Aim of the exercise
The expected output is a copy of every line in the records with the string "TemplateMapping".

Dataset items:
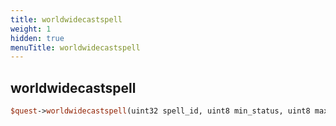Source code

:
 ```yaml
---
title: worldwidecastspell
weight: 1
hidden: true
menuTitle: worldwidecastspell
---
```

## worldwidecastspell
```perl
$quest->worldwidecastspell(uint32 spell_id, uint8 min_status, uint8 max_status)
```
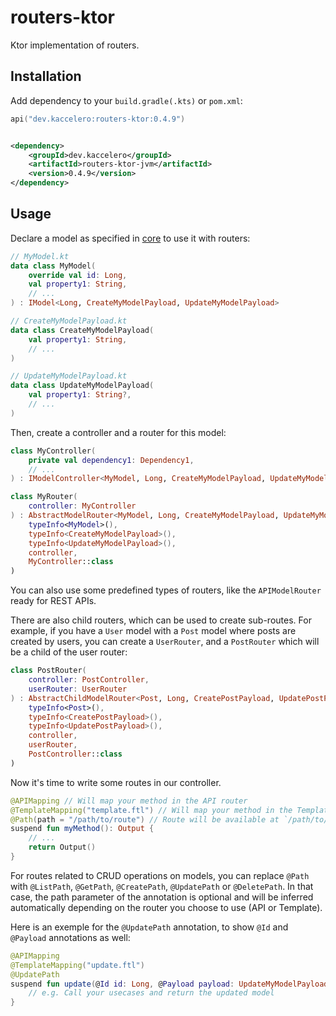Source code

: # routers-ktor

Ktor implementation of routers.

## Installation

Add dependency to your `build.gradle(.kts)` or `pom.xml`:

```kotlin
api("dev.kaccelero:routers-ktor:0.4.9")
```

```xml

<dependency>
    <groupId>dev.kaccelero</groupId>
    <artifactId>routers-ktor-jvm</artifactId>
    <version>0.4.9</version>
</dependency>
```

## Usage

Declare a model as specified in [core](../core/README.md) to use it with routers:

```kotlin
// MyModel.kt
data class MyModel(
    override val id: Long,
    val property1: String,
    // ...
) : IModel<Long, CreateMyModelPayload, UpdateMyModelPayload>
```

```kotlin
// CreateMyModelPayload.kt
data class CreateMyModelPayload(
    val property1: String,
    // ...
)
```

```kotlin
// UpdateMyModelPayload.kt
data class UpdateMyModelPayload(
    val property1: String?,
    // ...
)
```

Then, create a controller and a router for this model:

```kotlin
class MyController(
    private val dependency1: Dependency1,
    // ...
) : IModelController<MyModel, Long, CreateMyModelPayload, UpdateMyModelPayload>
```

```kotlin
class MyRouter(
    controller: MyController
) : AbstractModelRouter<MyModel, Long, CreateMyModelPayload, UpdateMyModelPayload>(
    typeInfo<MyModel>(),
    typeInfo<CreateMyModelPayload>(),
    typeInfo<UpdateMyModelPayload>(),
    controller,
    MyController::class
)
```

You can also use some predefined types of routers, like the `APIModelRouter` ready for REST APIs.

There are also child routers, which can be used to create sub-routes.
For example, if you have a `User` model with a `Post` model where posts are created by users,
you can create a `UserRouter`, and a `PostRouter` which will be a child of the user router:

```kotlin
class PostRouter(
    controller: PostController,
    userRouter: UserRouter
) : AbstractChildModelRouter<Post, Long, CreatePostPayload, UpdatePostPayload, User>(
    typeInfo<Post>(),
    typeInfo<CreatePostPayload>(),
    typeInfo<UpdatePostPayload>(),
    controller,
    userRouter,
    PostController::class
)
```

Now it's time to write some routes in our controller.

```kotlin
@APIMapping // Will map your method in the API router
@TemplateMapping("template.ftl") // Will map your method in the Template router and render with `template.ftl`
@Path(path = "/path/to/route") // Route will be available at `/path/to/route`, prefixed with the router path (depending on model)
suspend fun myMethod(): Output {
    // ...
    return Output()
}
```

For routes related to CRUD operations on models, you can replace `@Path`
with `@ListPath`, `@GetPath`, `@CreatePath`, `@UpdatePath` or `@DeletePath`.
In that case, the path parameter of the annotation is optional and will be inferred automatically depending on the
router you choose to use (API or Template).

Here is an exemple for the `@UpdatePath` annotation, to show `@Id` and `@Payload` annotations as well:

```kotlin
@APIMapping
@TemplateMapping("update.ftl")
@UpdatePath
suspend fun update(@Id id: Long, @Payload payload: UpdateMyModelPayload): MyModel {
    // e.g. Call your usecases and return the updated model
}
```
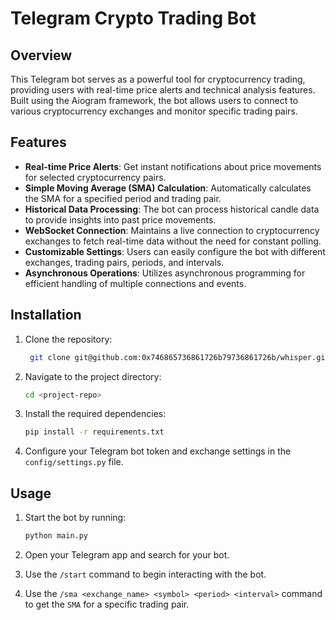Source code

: # Telegram Crypto Trading Bot

## Overview

This Telegram bot serves as a powerful tool for cryptocurrency trading, providing users with real-time price alerts and technical analysis features. Built using the Aiogram framework, the bot allows users to connect to various cryptocurrency exchanges and monitor specific trading pairs.

## Features

- **Real-time Price Alerts**: Get instant notifications about price movements for selected cryptocurrency pairs.
- **Simple Moving Average (SMA) Calculation**: Automatically calculates the SMA for a specified period and trading pair.
- **Historical Data Processing**: The bot can process historical candle data to provide insights into past price movements.
- **WebSocket Connection**: Maintains a live connection to cryptocurrency exchanges to fetch real-time data without the need for constant polling.
- **Customizable Settings**: Users can easily configure the bot with different exchanges, trading pairs, periods, and intervals.
- **Asynchronous Operations**: Utilizes asynchronous programming for efficient handling of multiple connections and events.

## Installation

1. Clone the repository:

   ```bash
    git clone git@github.com:0x746865736861726b79736861726b/whisper.git
   ```
2. Navigate to the project directory:

    ```bash
    cd <project-repo>
    ```

3. Install the required dependencies:

    ```bash
    pip install -r requirements.txt
    ```

4. Configure your Telegram bot token and exchange settings in the `config/settings.py` file.

## Usage

1. Start the bot by running:
    ```bash
    python main.py
    ```
2. Open your Telegram app and search for your bot.

3. Use the `/start` command to begin interacting with the bot.
4. Use the `/sma <exchange_name> <symbol> <period> <interval>` command to get the `SMA` for a specific trading pair.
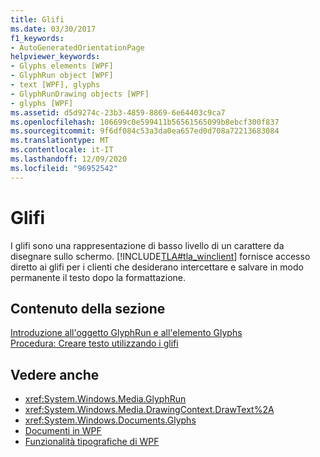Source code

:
 ```yaml
---
title: Glifi
ms.date: 03/30/2017
f1_keywords:
- AutoGeneratedOrientationPage
helpviewer_keywords:
- Glyphs elements [WPF]
- GlyphRun object [WPF]
- text [WPF], glyphs
- GlyphRunDrawing objects [WPF]
- glyphs [WPF]
ms.assetid: d5d9274c-23b3-4859-8869-6e64403c9ca7
ms.openlocfilehash: 106699c0e599411b56561565099b8ebcf300f837
ms.sourcegitcommit: 9f6df084c53a3da0ea657ed0d708a72213683084
ms.translationtype: MT
ms.contentlocale: it-IT
ms.lasthandoff: 12/09/2020
ms.locfileid: "96952542"
---
```

# <a name="glyphs"></a>Glifi
I glifi sono una rappresentazione di basso livello di un carattere da disegnare sullo schermo. [!INCLUDE[TLA#tla_winclient](../../../includes/tlasharptla-winclient-md.md)] fornisce accesso diretto ai glifi per i clienti che desiderano intercettare e salvare in modo permanente il testo dopo la formattazione.  
  
## <a name="in-this-section"></a>Contenuto della sezione  
 [Introduzione all'oggetto GlyphRun e all'elemento Glyphs](introduction-to-the-glyphrun-object-and-glyphs-element.md)  
  [Procedura: Creare testo utilizzando i glifi](draw-text-using-glyphs.md)  
  
## <a name="see-also"></a>Vedere anche

- <xref:System.Windows.Media.GlyphRun>
- <xref:System.Windows.Media.DrawingContext.DrawText%2A>
- <xref:System.Windows.Documents.Glyphs>
- [Documenti in WPF](documents-in-wpf.md)
- [Funzionalità tipografiche di WPF](typography-in-wpf.md)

Output for this exercise
@TemplateMapping("template.ftl") // Will map your method in the Template router and render with `template.ftl`
@TemplateMapping("update.ftl")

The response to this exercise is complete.